- TASK OBJECTIVE -
Give an exact copy of the line that has "and leaves every" and of every line below it, through the last, with nothing else.

Stored data
+++++
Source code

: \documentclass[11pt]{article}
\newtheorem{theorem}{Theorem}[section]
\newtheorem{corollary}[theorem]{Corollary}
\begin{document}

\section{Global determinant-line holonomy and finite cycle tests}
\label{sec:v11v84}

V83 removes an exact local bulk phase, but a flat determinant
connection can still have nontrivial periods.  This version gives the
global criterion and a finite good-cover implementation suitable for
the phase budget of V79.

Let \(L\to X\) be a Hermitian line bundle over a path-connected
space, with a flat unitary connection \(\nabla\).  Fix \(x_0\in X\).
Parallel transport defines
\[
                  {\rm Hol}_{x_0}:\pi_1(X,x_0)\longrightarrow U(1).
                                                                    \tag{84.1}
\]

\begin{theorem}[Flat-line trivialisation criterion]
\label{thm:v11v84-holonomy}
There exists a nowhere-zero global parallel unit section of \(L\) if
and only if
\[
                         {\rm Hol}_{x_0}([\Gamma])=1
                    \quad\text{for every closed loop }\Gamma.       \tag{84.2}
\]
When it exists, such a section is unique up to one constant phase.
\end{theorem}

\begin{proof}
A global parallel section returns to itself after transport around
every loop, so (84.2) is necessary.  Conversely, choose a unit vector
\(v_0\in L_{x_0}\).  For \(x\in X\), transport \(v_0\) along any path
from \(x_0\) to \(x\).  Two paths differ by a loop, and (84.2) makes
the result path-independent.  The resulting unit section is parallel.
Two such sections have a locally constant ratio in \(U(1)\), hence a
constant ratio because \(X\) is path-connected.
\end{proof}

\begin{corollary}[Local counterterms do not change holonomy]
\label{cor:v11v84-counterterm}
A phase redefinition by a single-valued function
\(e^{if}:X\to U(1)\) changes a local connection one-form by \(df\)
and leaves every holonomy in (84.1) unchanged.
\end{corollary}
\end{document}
+++++
- RESPONSE BELOW -
and leaves every holonomy in (84.1) unchanged.
\end{corollary}
\end{document}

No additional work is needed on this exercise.